**Task brief:** Output every entry below word for word, minus the images.

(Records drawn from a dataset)
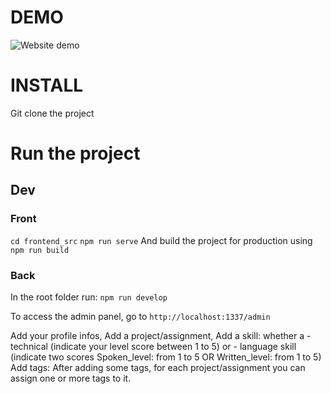 # DEMO

![Website demo](https://meksof-front-dev.s3.eu-west-2.amazonaws.com/dev-front/demo_cv_website.gif)

# INSTALL

Git clone the project

# Run the project

## Dev

### Front

`cd frontend_src`
`npm run serve`
And build the project for production using `npm run build`

### Back

In the root folder run:
`npm run develop`

To access the admin panel, go to `http://localhost:1337/admin`

Add your profile infos,
Add a project/assignment,
Add a skill: whether a 
    - technical (indicate your level score between 1 to 5) 
    or 
    - language skill (indicate two scores Spoken_level: from 1 to 5 OR Written_level: from 1 to 5)
Add tags: After adding some tags, for each project/assignment you can assign one or more tags to it.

**Output below:**
 # DEMO

![Website demo](https://meksof-front-dev.s3.eu-west-2.amazonaws.com/dev-front/demo_cv_website.gif)

# INSTALL

Git clone the project

# Run the project

## Dev

### Front

`cd frontend_src`
`npm run serve`
And build the project for production using `npm run build`

### Back

In the root folder run:
`npm run develop`

To access the admin panel, go to `http://localhost:1337/admin`

Add your profile infos,
Add a project/assignment,
Add a skill: whether a 
    - technical (indicate your level score between 1 to 5) 
    or 
    - language skill (indicate two scores Spoken_level: from 1 to 5 OR Written_level: from 1 to 5)
Add tags: After adding some tags, for each project/assignment you can assign one or more tags to it.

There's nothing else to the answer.